*TO DO:* The lines you need are those holding the word "album"; pull them from the material.

*DATASET EXTRACT:*
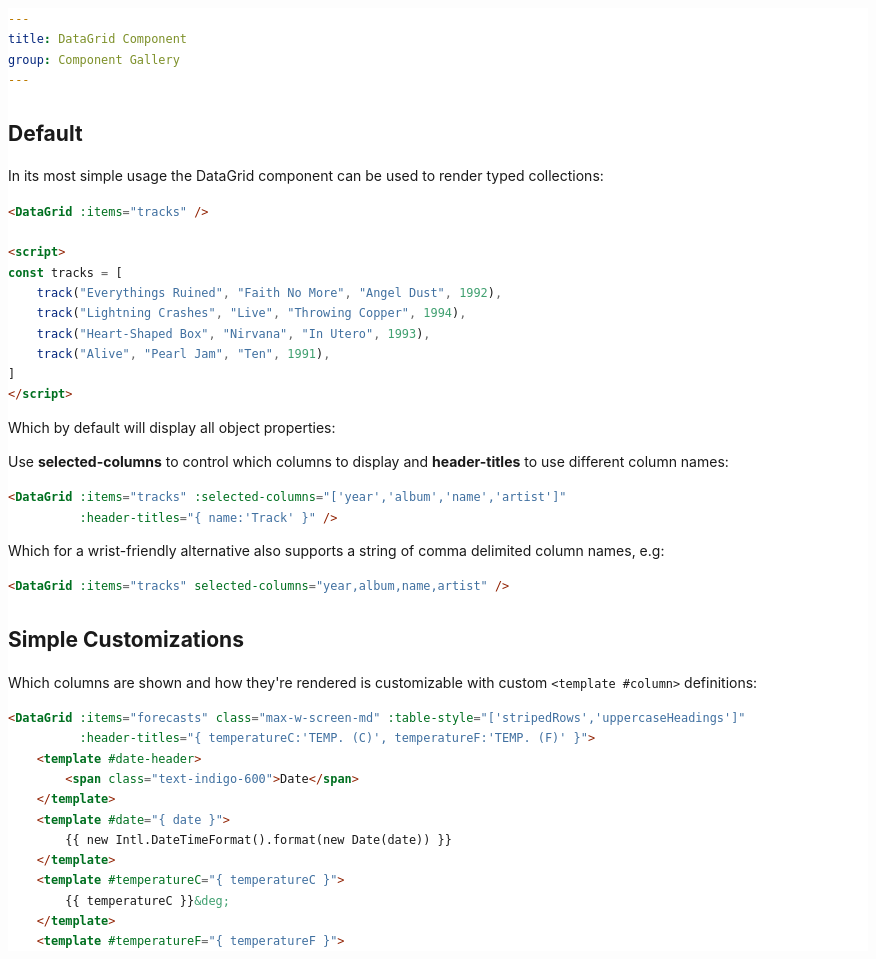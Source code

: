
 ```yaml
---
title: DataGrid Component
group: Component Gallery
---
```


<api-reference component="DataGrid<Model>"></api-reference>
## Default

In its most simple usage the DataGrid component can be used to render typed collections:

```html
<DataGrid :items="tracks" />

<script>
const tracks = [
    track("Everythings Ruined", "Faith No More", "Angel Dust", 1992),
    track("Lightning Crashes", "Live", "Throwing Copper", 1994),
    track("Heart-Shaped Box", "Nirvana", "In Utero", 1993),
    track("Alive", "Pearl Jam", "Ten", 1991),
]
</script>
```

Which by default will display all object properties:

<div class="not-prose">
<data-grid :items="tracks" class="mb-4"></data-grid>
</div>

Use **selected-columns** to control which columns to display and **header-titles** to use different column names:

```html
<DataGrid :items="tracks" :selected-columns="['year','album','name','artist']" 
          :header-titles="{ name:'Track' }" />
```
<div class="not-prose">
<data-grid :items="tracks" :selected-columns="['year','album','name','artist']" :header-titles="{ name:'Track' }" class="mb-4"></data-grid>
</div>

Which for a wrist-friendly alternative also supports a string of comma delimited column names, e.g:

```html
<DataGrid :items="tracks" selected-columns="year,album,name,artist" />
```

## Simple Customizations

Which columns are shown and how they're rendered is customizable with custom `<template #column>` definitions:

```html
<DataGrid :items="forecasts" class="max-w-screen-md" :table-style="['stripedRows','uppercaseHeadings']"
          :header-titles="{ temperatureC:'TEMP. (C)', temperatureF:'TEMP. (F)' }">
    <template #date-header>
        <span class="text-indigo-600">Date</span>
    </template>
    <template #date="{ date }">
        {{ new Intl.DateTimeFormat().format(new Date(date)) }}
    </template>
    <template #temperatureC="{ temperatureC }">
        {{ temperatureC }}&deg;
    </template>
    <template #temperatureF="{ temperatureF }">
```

*TASK RESPONSE:*
<DataGrid :items="tracks" :selected-columns="['year','album','name','artist']" 
<data-grid :items="tracks" :selected-columns="['year','album','name','artist']" :header-titles="{ name:'Track' }" class="mb-4"></data-grid>
<DataGrid :items="tracks" selected-columns="year,album,name,artist" />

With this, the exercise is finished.